What Changes When AI Enters the Stack

Most design systems were built around a stable assumption: components render static or event-driven state. AI interfaces break that assumption in two key ways.

First, outputs are non-deterministic. A streaming text response, a generated image, or an agentic status update can arrive at any time, at any length, with varying confidence. Components that worked fine for everyday CRUD apps — text fields, tables, modals — need entirely new states: generating, streaming, interrupted, uncertain, failed-gracefully.

Second, the interaction model is richer and more ambiguous. Putting everything through a text prompt (the outdated default) is too limiting. Modern AI-native design pairs structured and conversational UI together, with transparency, override capability, and graceful-failure affordances.

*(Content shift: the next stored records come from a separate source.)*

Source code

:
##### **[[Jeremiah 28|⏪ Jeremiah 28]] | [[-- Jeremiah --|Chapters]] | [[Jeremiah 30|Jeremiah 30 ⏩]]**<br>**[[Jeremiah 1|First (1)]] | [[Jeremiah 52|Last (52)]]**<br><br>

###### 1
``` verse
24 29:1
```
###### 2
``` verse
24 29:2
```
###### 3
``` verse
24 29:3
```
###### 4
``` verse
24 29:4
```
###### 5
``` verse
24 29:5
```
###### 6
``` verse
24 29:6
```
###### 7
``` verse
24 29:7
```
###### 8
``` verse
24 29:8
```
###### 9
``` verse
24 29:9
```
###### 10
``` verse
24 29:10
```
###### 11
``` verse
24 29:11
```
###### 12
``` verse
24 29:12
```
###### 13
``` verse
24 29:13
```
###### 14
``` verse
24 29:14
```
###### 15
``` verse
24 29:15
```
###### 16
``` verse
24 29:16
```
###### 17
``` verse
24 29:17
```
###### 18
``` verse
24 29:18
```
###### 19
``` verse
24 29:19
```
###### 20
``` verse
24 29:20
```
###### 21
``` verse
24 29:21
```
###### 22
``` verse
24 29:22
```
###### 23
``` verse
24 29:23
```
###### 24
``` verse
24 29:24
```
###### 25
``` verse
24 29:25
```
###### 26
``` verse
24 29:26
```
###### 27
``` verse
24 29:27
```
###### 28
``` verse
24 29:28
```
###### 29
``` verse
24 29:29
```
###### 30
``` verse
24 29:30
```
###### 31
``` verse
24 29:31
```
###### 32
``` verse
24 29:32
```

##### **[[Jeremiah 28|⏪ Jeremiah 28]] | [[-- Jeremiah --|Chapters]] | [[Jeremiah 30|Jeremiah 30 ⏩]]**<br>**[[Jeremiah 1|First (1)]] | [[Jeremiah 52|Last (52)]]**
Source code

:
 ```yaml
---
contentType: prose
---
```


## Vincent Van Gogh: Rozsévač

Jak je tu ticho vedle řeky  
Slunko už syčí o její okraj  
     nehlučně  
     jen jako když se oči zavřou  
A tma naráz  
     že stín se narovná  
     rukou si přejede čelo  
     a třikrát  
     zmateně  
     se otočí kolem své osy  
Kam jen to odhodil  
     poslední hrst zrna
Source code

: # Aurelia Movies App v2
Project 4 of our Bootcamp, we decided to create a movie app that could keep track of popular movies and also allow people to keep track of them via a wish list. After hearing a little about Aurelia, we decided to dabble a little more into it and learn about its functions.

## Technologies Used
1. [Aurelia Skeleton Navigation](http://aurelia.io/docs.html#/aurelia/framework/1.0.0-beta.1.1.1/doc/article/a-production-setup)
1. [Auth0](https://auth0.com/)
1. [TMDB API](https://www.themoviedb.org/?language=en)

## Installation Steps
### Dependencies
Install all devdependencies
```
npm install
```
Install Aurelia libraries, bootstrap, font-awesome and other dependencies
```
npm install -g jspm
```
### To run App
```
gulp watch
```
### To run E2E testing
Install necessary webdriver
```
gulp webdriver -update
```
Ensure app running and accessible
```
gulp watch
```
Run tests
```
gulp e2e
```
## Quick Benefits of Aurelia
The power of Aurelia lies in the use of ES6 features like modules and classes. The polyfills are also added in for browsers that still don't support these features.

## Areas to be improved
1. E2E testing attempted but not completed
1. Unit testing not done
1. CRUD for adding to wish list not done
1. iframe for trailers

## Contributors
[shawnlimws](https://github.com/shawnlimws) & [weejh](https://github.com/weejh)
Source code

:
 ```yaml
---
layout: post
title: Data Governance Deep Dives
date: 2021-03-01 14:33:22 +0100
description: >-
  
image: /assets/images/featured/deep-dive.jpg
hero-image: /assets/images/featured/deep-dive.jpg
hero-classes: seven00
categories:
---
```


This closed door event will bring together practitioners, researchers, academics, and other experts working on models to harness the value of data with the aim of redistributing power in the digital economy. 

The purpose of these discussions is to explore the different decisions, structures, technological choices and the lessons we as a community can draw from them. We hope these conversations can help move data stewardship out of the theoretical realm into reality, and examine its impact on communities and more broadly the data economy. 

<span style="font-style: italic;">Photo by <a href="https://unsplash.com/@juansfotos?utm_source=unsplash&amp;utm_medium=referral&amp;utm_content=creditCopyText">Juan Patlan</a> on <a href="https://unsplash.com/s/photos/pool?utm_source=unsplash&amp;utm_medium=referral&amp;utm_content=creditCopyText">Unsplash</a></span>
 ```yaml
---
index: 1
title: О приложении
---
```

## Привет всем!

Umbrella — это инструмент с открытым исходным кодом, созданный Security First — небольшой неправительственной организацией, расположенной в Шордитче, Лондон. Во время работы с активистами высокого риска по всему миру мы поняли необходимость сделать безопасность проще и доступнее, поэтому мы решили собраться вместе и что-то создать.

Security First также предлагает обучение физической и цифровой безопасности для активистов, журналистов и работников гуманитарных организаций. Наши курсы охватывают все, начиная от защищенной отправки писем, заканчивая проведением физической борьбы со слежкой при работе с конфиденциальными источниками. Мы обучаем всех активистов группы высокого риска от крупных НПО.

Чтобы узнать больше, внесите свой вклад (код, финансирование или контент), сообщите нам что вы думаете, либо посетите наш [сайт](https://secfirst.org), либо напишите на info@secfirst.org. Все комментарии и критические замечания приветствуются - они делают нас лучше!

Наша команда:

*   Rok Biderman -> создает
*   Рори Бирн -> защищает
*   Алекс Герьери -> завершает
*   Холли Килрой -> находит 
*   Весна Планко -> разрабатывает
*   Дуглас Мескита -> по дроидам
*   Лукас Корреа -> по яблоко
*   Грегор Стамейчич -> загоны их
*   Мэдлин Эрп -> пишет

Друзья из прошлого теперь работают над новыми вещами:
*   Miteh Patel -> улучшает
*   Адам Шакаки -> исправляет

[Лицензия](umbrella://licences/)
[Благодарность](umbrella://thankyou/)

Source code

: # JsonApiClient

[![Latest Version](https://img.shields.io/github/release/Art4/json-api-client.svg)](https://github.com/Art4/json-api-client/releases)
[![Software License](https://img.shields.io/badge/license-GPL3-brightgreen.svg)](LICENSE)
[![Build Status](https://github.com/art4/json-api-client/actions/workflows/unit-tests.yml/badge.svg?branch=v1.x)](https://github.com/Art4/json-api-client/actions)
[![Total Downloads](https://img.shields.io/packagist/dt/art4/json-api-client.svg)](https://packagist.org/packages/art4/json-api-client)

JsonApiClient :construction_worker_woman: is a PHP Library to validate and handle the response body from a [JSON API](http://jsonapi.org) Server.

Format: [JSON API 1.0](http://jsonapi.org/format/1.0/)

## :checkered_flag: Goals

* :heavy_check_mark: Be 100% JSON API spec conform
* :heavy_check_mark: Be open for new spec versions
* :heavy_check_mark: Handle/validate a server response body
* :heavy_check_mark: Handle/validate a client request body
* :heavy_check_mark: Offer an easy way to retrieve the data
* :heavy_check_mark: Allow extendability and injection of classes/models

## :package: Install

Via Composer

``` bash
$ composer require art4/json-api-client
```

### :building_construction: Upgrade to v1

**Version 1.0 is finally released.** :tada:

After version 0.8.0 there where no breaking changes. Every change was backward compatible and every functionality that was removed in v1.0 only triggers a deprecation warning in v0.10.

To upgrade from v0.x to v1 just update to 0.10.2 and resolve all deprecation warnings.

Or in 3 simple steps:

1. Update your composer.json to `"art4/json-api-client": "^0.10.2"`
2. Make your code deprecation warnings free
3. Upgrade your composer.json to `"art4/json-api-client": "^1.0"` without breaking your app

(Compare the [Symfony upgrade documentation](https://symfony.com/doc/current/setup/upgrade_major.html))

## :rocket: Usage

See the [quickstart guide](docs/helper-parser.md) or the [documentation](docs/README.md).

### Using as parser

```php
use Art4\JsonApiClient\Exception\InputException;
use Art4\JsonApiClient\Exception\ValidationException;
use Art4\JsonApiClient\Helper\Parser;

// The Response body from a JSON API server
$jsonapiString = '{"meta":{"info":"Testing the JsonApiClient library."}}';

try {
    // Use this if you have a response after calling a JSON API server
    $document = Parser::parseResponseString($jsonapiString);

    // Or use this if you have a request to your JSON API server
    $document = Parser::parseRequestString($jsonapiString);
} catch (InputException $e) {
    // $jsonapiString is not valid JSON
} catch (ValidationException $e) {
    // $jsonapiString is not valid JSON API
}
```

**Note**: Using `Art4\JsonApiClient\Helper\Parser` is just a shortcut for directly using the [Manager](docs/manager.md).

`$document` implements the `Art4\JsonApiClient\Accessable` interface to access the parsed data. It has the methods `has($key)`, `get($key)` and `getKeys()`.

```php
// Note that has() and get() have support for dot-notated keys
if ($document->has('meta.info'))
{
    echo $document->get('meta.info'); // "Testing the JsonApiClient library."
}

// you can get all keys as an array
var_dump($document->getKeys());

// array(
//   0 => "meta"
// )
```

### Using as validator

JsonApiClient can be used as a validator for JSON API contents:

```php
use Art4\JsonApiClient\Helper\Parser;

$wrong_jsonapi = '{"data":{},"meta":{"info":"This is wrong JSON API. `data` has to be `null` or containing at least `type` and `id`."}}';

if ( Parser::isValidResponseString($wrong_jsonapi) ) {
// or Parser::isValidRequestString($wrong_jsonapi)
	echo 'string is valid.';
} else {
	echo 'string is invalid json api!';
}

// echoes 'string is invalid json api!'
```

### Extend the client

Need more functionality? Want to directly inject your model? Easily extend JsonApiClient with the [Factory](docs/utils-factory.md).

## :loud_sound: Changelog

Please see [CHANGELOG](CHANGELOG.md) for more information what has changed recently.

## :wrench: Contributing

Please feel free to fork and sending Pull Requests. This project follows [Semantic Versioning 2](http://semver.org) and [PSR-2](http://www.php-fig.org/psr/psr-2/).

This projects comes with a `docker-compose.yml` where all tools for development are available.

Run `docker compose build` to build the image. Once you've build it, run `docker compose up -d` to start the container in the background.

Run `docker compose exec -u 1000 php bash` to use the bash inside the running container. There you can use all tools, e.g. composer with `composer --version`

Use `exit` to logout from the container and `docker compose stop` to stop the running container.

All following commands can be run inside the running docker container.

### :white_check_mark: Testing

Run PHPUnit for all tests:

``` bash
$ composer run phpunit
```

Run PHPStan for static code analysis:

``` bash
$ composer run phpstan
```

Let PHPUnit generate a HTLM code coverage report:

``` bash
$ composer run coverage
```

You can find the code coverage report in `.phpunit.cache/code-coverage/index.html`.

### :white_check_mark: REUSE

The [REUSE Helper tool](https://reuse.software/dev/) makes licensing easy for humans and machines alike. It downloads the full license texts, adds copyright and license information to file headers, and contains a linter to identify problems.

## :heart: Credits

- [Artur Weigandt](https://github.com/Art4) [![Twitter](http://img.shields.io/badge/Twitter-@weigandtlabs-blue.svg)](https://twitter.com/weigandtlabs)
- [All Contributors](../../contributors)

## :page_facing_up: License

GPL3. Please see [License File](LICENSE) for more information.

Design systems must encode these patterns as first-class components with documented usage — not one-off solutions for each feature team.

New Component Categories for AI Interfaces

A mature AI design system needs at least four new component families beyond the standard interactive kit.

Streaming and Generation States

Static loading spinners are the old way. AI generation can take anywhere from 0.5 seconds to 30 seconds. It can stream character by character, or arrive in chunks. The modern pattern uses a skeleton-to-stream progression:

  1. A skeleton screen holds the layout space while the request is in-flight.
  2. A streaming cursor appears when tokens begin arriving.
  3. Content renders progressively — paragraphs lock in as they complete.
  4. A completion indicator (a subtle check mark or animation) signals the end of generation.

This follows the explicit-state-machine principle: each state (idle → loading → streaming → complete → error) is a distinct, designed variant, not an afterthought.

Confidence and Uncertainty Indicators

AI outputs carry inherent uncertainty. A well-designed system makes that uncertainty legible without overwhelming users. Common patterns include:

  • Inline confidence badges — color-coded chips (using semantic tokens, not hardcoded hex values) that communicate high, medium, or low confidence on a per-claim basis.
  • Source attribution links — especially important for grounded RAG (retrieval-augmented generation) outputs, where the AI answers using specific documents.
  • Uncertainty tooltips — hovering or focusing reveals the model’s stated confidence or source list.

These components must meet WCAG 2.2 AA contrast requirements. They also need proper aria-describedby wiring so screen readers surface the uncertainty metadata, not just the visible text.

Approval and Override Flows

Agentic AI takes actions — booking a meeting, sending a message, modifying data. Letting it execute silently without a confirmation step is an outdated default and a genuine safety risk. Design systems should provide:

  • A proposed-action card that shows what the agent intends to do, with approve, reject, and modify controls.
  • A reversibility indicator — a visually distinct treatment for destructive versus reversible actions.
  • An audit trail component for agentic logs.

Do

Provide approve/reject controls with clear reversibility cues. Design an “undo” affordance for any agentic action taken without explicit confirmation. Use semantic tokens so the danger state renders correctly in both light and dark themes.

Don't

Execute agentic actions silently or show chain-of-thought reasoning as the sole trust signal without giving users meaningful control. Do not use raw color values (e.g., hardcoded red hex) for danger states — they will break in dark mode and violate the token contract.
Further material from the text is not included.